The House of Lords recently handed down its first judgment interpreting the Housing Grants Construction and Regeneration Act 1996. The decision, in Melville Dundas Ltd (in receivership) v George Wimpey UK Ltd, by a three-to-two majority, was unexpected and employer-biased.
The case concerned a number of questions on the payment provisions of the Act but, of particular interest, was the Lords' decision about withholding notices, which has potentially far-reaching implications for the construction industry.
In the case, the parties entered into a standard contract which provided that if the contractor, Melville Dundas Ltd, had an administrative receiver appointed within a certain time, then the employer, George Wimpey, could determine the contractor's employment and no liability to make further payment would arise. Six days after the final date for an undisputed interim payment, the contractor went into administration and their employment was duly terminated.
The employer had not paid the contractor by the final date for payment - neither had it served a notice of withholding.
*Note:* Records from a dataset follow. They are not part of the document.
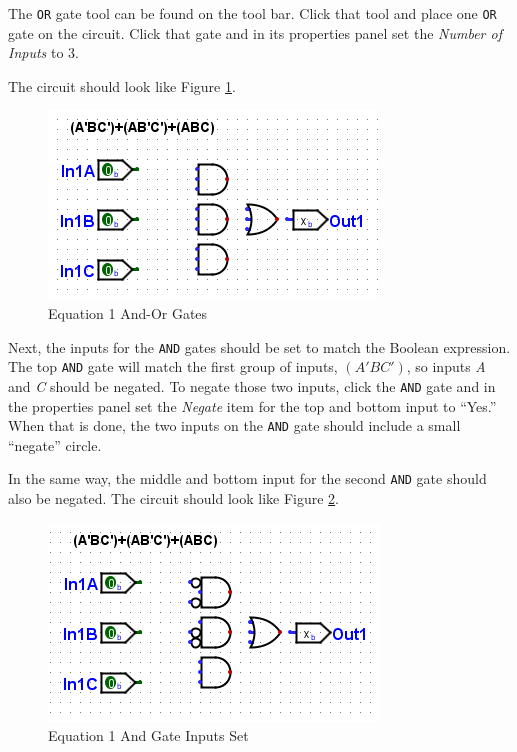 The \texttt{OR} gate tool can be found on the tool bar. Click that tool and place one \texttt{OR} gate on the circuit. Click that gate and in its properties panel set the \textit{Number of Inputs} to 3.

The circuit should look like Figure \ref{fig:bool-02}.

\begin{figure}[H]
	\centering
	\includegraphics[width=\maxwidth{.95\linewidth}]{gfx/bool-02}
	\caption{Equation 1 And-Or Gates}
	\label{fig:bool-02}
\end{figure}

Next, the inputs for the \texttt{AND} gates should be set to match the Boolean expression. The top \texttt{AND} gate will match the first group of inputs, $ (A'BC') $, so inputs \textit{A} and \textit{C} should be negated. To negate those two inputs, click the \texttt{AND} gate and in the properties panel set the \textit{Negate} item for the top and bottom input to ``Yes.'' When that is done, the two inputs on the \texttt{AND} gate should include a small ``negate'' circle.

In the same way, the middle and bottom input for the second \texttt{AND} gate should also be negated. The circuit should look like Figure \ref{fig:bool-03}.

\begin{figure}[H]
	\centering
	\includegraphics[width=\maxwidth{.95\linewidth}]{gfx/bool-03}
	\caption{Equation 1 And Gate Inputs Set}
	\label{fig:bool-03}
\end{figure}

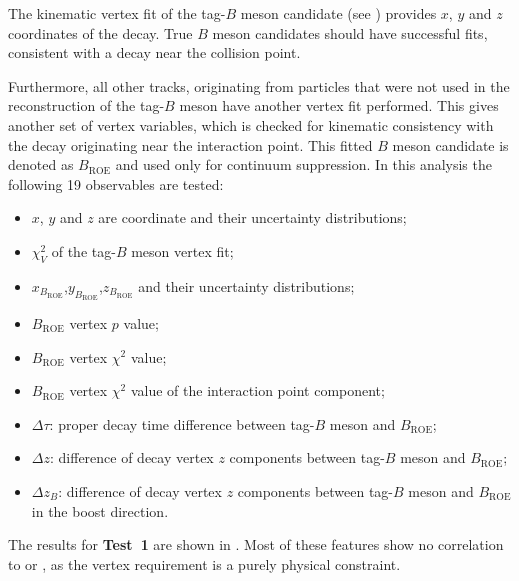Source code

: The kinematic vertex fit of the tag-$B$ meson candidate (see ) provides $x$, $y$ and $z$ coordinates of the decay.
True $B$ meson candidates should have successful fits, consistent with a decay near the collision point.

Furthermore, all other tracks, originating from particles that were not used in the reconstruction of the tag-$B$ meson have another vertex fit performed.
This gives another set of vertex variables, which is checked for kinematic consistency with the decay originating near the interaction point.
This fitted $B$ meson candidate is denoted as $B_{\mathrm{ROE}}$ and used only for continuum suppression.
In this analysis the following 19 observables are tested:
\begin{itemize}
    \item $x$, $y$ and $z$ are coordinate and their uncertainty distributions;
    \item $\chi_V^2$ of the tag-$B$ meson vertex fit;
    \item $x_{B_{\mathrm{ROE}}}$,$y_{B_{\mathrm{ROE}}}$,$z_{B_{\mathrm{ROE}}}$ and their uncertainty distributions;
    \item $B_{\mathrm{ROE}}$ vertex $p$ value;
    \item $B_{\mathrm{ROE}}$ vertex $\chi^2$ value;
    \item $B_{\mathrm{ROE}}$ vertex $\chi^2$ value of the interaction point component;
    \item $\Delta \tau$: proper decay time difference between tag-$B$ meson and $B_{\mathrm{ROE}}$;
    \item $\Delta z$: difference of decay vertex $z$ components between tag-$B$ meson and $B_{\mathrm{ROE}}$;
    \item $\Delta z_B$: difference of decay vertex $z$ components between tag-$B$ meson and $B_{\mathrm{ROE}}$ in the boost direction.
\end{itemize}

The results for \textbf{Test~1} are shown in .
Most of these features show no correlation to \EB or \Estar, as the vertex requirement is a purely physical constraint.

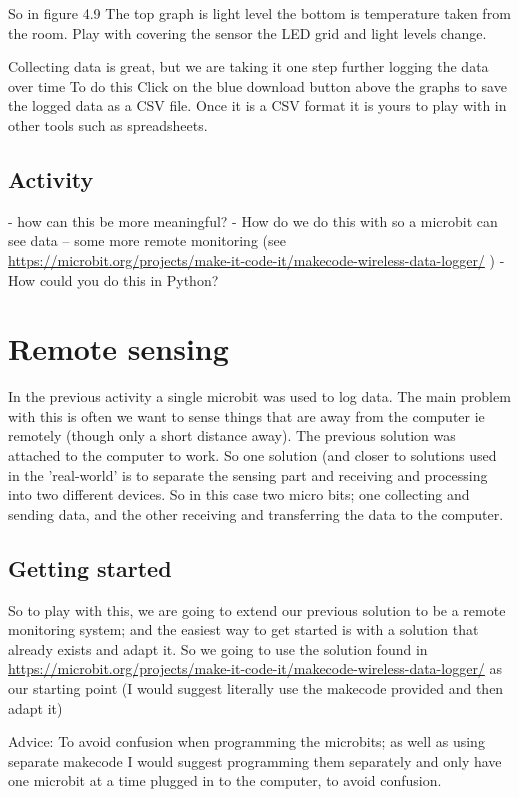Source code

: So in figure 4.9 The top graph is light level the bottom is temperature taken from the room. Play with covering the sensor the LED grid and light levels change.

Collecting data is great, but we are taking it one step further logging the data over time To do this Click on the blue download button above the graphs to save the logged data as a CSV file. Once it is a CSV format it is yours to play with in other tools such as spreadsheets.


\subsection{Activity} 
-	how can this be more meaningful?
-	How do we do this with so a microbit can see data – some more remote monitoring (see \url{https://microbit.org/projects/make-it-code-it/makecode-wireless-data-logger/} )
-	How could you do this in Python?

\section{Remote sensing}

In the previous activity a single microbit was used to log data. The main problem with this is often we want to sense things that are away from the computer ie remotely (though only a short distance away). The previous solution was attached to the computer to work. So one solution (and closer to solutions used in the 'real-world' is to separate the sensing part and receiving and processing into two different devices. So in this case two micro bits; one collecting and sending data, and the other receiving and transferring the data to the computer.

\subsection{Getting started}

So to play with this, we are going to extend our previous solution to be a remote monitoring system; and the easiest way to get started is with a solution that already exists and adapt it. So we going to use the solution found in \url{https://microbit.org/projects/make-it-code-it/makecode-wireless-data-logger/} as our starting point (I would suggest literally use the makecode provided and then adapt it)

 

Advice: To avoid confusion when programming the microbits; as well as using separate makecode I would suggest programming them separately and only have one microbit at a time plugged in to the computer, to avoid confusion.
The court found that, in the circumstances, the interim payment was no longer payable and the contract wording entitling the employer not to make payment by the final date for payment was valid.
This decision goes against everything the industry has had drilled into it since the Act came into force - that if money is to be withheld, the withholding party must serve a notice to that effect.
If the final date for payment had not passed then we can argue that, as a result of the laws of insolvency, the employer should be entitled to withhold the sums otherwise due and, therefore, Section 111 would not apply.
But in this case, the final date for payment had passed and, therefore, the employer was in breach of both the Act and, for six days at least, the contract.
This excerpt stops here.